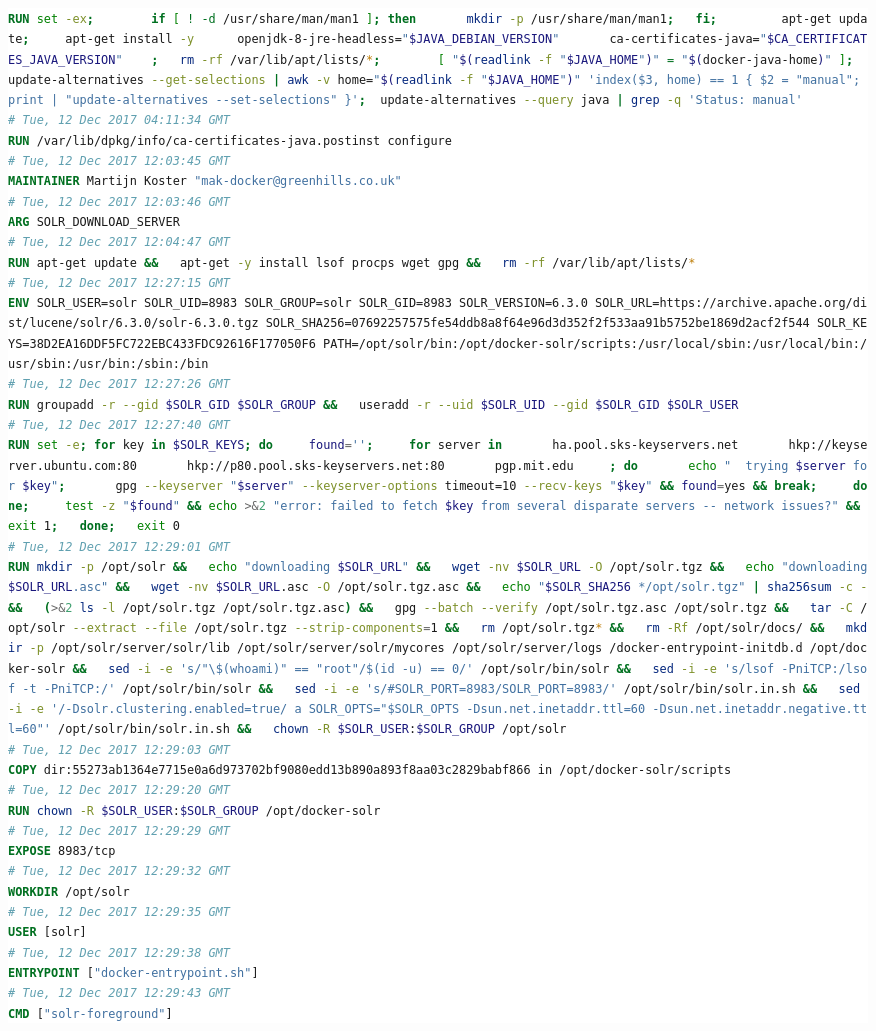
 ```dockerfile
RUN set -ex; 		if [ ! -d /usr/share/man/man1 ]; then 		mkdir -p /usr/share/man/man1; 	fi; 		apt-get update; 	apt-get install -y 		openjdk-8-jre-headless="$JAVA_DEBIAN_VERSION" 		ca-certificates-java="$CA_CERTIFICATES_JAVA_VERSION" 	; 	rm -rf /var/lib/apt/lists/*; 		[ "$(readlink -f "$JAVA_HOME")" = "$(docker-java-home)" ]; 		update-alternatives --get-selections | awk -v home="$(readlink -f "$JAVA_HOME")" 'index($3, home) == 1 { $2 = "manual"; print | "update-alternatives --set-selections" }'; 	update-alternatives --query java | grep -q 'Status: manual'
# Tue, 12 Dec 2017 04:11:34 GMT
RUN /var/lib/dpkg/info/ca-certificates-java.postinst configure
# Tue, 12 Dec 2017 12:03:45 GMT
MAINTAINER Martijn Koster "mak-docker@greenhills.co.uk"
# Tue, 12 Dec 2017 12:03:46 GMT
ARG SOLR_DOWNLOAD_SERVER
# Tue, 12 Dec 2017 12:04:47 GMT
RUN apt-get update &&   apt-get -y install lsof procps wget gpg &&   rm -rf /var/lib/apt/lists/*
# Tue, 12 Dec 2017 12:27:15 GMT
ENV SOLR_USER=solr SOLR_UID=8983 SOLR_GROUP=solr SOLR_GID=8983 SOLR_VERSION=6.3.0 SOLR_URL=https://archive.apache.org/dist/lucene/solr/6.3.0/solr-6.3.0.tgz SOLR_SHA256=07692257575fe54ddb8a8f64e96d3d352f2f533aa91b5752be1869d2acf2f544 SOLR_KEYS=38D2EA16DDF5FC722EBC433FDC92616F177050F6 PATH=/opt/solr/bin:/opt/docker-solr/scripts:/usr/local/sbin:/usr/local/bin:/usr/sbin:/usr/bin:/sbin:/bin
# Tue, 12 Dec 2017 12:27:26 GMT
RUN groupadd -r --gid $SOLR_GID $SOLR_GROUP &&   useradd -r --uid $SOLR_UID --gid $SOLR_GID $SOLR_USER
# Tue, 12 Dec 2017 12:27:40 GMT
RUN set -e; for key in $SOLR_KEYS; do     found='';     for server in       ha.pool.sks-keyservers.net       hkp://keyserver.ubuntu.com:80       hkp://p80.pool.sks-keyservers.net:80       pgp.mit.edu     ; do       echo "  trying $server for $key";       gpg --keyserver "$server" --keyserver-options timeout=10 --recv-keys "$key" && found=yes && break;     done;     test -z "$found" && echo >&2 "error: failed to fetch $key from several disparate servers -- network issues?" && exit 1;   done;   exit 0
# Tue, 12 Dec 2017 12:29:01 GMT
RUN mkdir -p /opt/solr &&   echo "downloading $SOLR_URL" &&   wget -nv $SOLR_URL -O /opt/solr.tgz &&   echo "downloading $SOLR_URL.asc" &&   wget -nv $SOLR_URL.asc -O /opt/solr.tgz.asc &&   echo "$SOLR_SHA256 */opt/solr.tgz" | sha256sum -c - &&   (>&2 ls -l /opt/solr.tgz /opt/solr.tgz.asc) &&   gpg --batch --verify /opt/solr.tgz.asc /opt/solr.tgz &&   tar -C /opt/solr --extract --file /opt/solr.tgz --strip-components=1 &&   rm /opt/solr.tgz* &&   rm -Rf /opt/solr/docs/ &&   mkdir -p /opt/solr/server/solr/lib /opt/solr/server/solr/mycores /opt/solr/server/logs /docker-entrypoint-initdb.d /opt/docker-solr &&   sed -i -e 's/"\$(whoami)" == "root"/$(id -u) == 0/' /opt/solr/bin/solr &&   sed -i -e 's/lsof -PniTCP:/lsof -t -PniTCP:/' /opt/solr/bin/solr &&   sed -i -e 's/#SOLR_PORT=8983/SOLR_PORT=8983/' /opt/solr/bin/solr.in.sh &&   sed -i -e '/-Dsolr.clustering.enabled=true/ a SOLR_OPTS="$SOLR_OPTS -Dsun.net.inetaddr.ttl=60 -Dsun.net.inetaddr.negative.ttl=60"' /opt/solr/bin/solr.in.sh &&   chown -R $SOLR_USER:$SOLR_GROUP /opt/solr
# Tue, 12 Dec 2017 12:29:03 GMT
COPY dir:55273ab1364e7715e0a6d973702bf9080edd13b890a893f8aa03c2829babf866 in /opt/docker-solr/scripts 
# Tue, 12 Dec 2017 12:29:20 GMT
RUN chown -R $SOLR_USER:$SOLR_GROUP /opt/docker-solr
# Tue, 12 Dec 2017 12:29:29 GMT
EXPOSE 8983/tcp
# Tue, 12 Dec 2017 12:29:32 GMT
WORKDIR /opt/solr
# Tue, 12 Dec 2017 12:29:35 GMT
USER [solr]
# Tue, 12 Dec 2017 12:29:38 GMT
ENTRYPOINT ["docker-entrypoint.sh"]
# Tue, 12 Dec 2017 12:29:43 GMT
CMD ["solr-foreground"]
```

-=-=-=-=-

→ Task goal
Transcribe the records in full and exactly. Pictures stay out.

→ Expected output
 ```dockerfile
RUN set -ex; 		if [ ! -d /usr/share/man/man1 ]; then 		mkdir -p /usr/share/man/man1; 	fi; 		apt-get update; 	apt-get install -y 		openjdk-8-jre-headless="$JAVA_DEBIAN_VERSION" 		ca-certificates-java="$CA_CERTIFICATES_JAVA_VERSION" 	; 	rm -rf /var/lib/apt/lists/*; 		[ "$(readlink -f "$JAVA_HOME")" = "$(docker-java-home)" ]; 		update-alternatives --get-selections | awk -v home="$(readlink -f "$JAVA_HOME")" 'index($3, home) == 1 { $2 = "manual"; print | "update-alternatives --set-selections" }'; 	update-alternatives --query java | grep -q 'Status: manual'
# Tue, 12 Dec 2017 04:11:34 GMT
RUN /var/lib/dpkg/info/ca-certificates-java.postinst configure
# Tue, 12 Dec 2017 12:03:45 GMT
MAINTAINER Martijn Koster "mak-docker@greenhills.co.uk"
# Tue, 12 Dec 2017 12:03:46 GMT
ARG SOLR_DOWNLOAD_SERVER
# Tue, 12 Dec 2017 12:04:47 GMT
RUN apt-get update &&   apt-get -y install lsof procps wget gpg &&   rm -rf /var/lib/apt/lists/*
# Tue, 12 Dec 2017 12:27:15 GMT
ENV SOLR_USER=solr SOLR_UID=8983 SOLR_GROUP=solr SOLR_GID=8983 SOLR_VERSION=6.3.0 SOLR_URL=https://archive.apache.org/dist/lucene/solr/6.3.0/solr-6.3.0.tgz SOLR_SHA256=07692257575fe54ddb8a8f64e96d3d352f2f533aa91b5752be1869d2acf2f544 SOLR_KEYS=38D2EA16DDF5FC722EBC433FDC92616F177050F6 PATH=/opt/solr/bin:/opt/docker-solr/scripts:/usr/local/sbin:/usr/local/bin:/usr/sbin:/usr/bin:/sbin:/bin
# Tue, 12 Dec 2017 12:27:26 GMT
RUN groupadd -r --gid $SOLR_GID $SOLR_GROUP &&   useradd -r --uid $SOLR_UID --gid $SOLR_GID $SOLR_USER
# Tue, 12 Dec 2017 12:27:40 GMT
RUN set -e; for key in $SOLR_KEYS; do     found='';     for server in       ha.pool.sks-keyservers.net       hkp://keyserver.ubuntu.com:80       hkp://p80.pool.sks-keyservers.net:80       pgp.mit.edu     ; do       echo "  trying $server for $key";       gpg --keyserver "$server" --keyserver-options timeout=10 --recv-keys "$key" && found=yes && break;     done;     test -z "$found" && echo >&2 "error: failed to fetch $key from several disparate servers -- network issues?" && exit 1;   done;   exit 0
# Tue, 12 Dec 2017 12:29:01 GMT
RUN mkdir -p /opt/solr &&   echo "downloading $SOLR_URL" &&   wget -nv $SOLR_URL -O /opt/solr.tgz &&   echo "downloading $SOLR_URL.asc" &&   wget -nv $SOLR_URL.asc -O /opt/solr.tgz.asc &&   echo "$SOLR_SHA256 */opt/solr.tgz" | sha256sum -c - &&   (>&2 ls -l /opt/solr.tgz /opt/solr.tgz.asc) &&   gpg --batch --verify /opt/solr.tgz.asc /opt/solr.tgz &&   tar -C /opt/solr --extract --file /opt/solr.tgz --strip-components=1 &&   rm /opt/solr.tgz* &&   rm -Rf /opt/solr/docs/ &&   mkdir -p /opt/solr/server/solr/lib /opt/solr/server/solr/mycores /opt/solr/server/logs /docker-entrypoint-initdb.d /opt/docker-solr &&   sed -i -e 's/"\$(whoami)" == "root"/$(id -u) == 0/' /opt/solr/bin/solr &&   sed -i -e 's/lsof -PniTCP:/lsof -t -PniTCP:/' /opt/solr/bin/solr &&   sed -i -e 's/#SOLR_PORT=8983/SOLR_PORT=8983/' /opt/solr/bin/solr.in.sh &&   sed -i -e '/-Dsolr.clustering.enabled=true/ a SOLR_OPTS="$SOLR_OPTS -Dsun.net.inetaddr.ttl=60 -Dsun.net.inetaddr.negative.ttl=60"' /opt/solr/bin/solr.in.sh &&   chown -R $SOLR_USER:$SOLR_GROUP /opt/solr
# Tue, 12 Dec 2017 12:29:03 GMT
COPY dir:55273ab1364e7715e0a6d973702bf9080edd13b890a893f8aa03c2829babf866 in /opt/docker-solr/scripts 
# Tue, 12 Dec 2017 12:29:20 GMT
RUN chown -R $SOLR_USER:$SOLR_GROUP /opt/docker-solr
# Tue, 12 Dec 2017 12:29:29 GMT
EXPOSE 8983/tcp
# Tue, 12 Dec 2017 12:29:32 GMT
WORKDIR /opt/solr
# Tue, 12 Dec 2017 12:29:35 GMT
USER [solr]
# Tue, 12 Dec 2017 12:29:38 GMT
ENTRYPOINT ["docker-entrypoint.sh"]
# Tue, 12 Dec 2017 12:29:43 GMT
CMD ["solr-foreground"]
```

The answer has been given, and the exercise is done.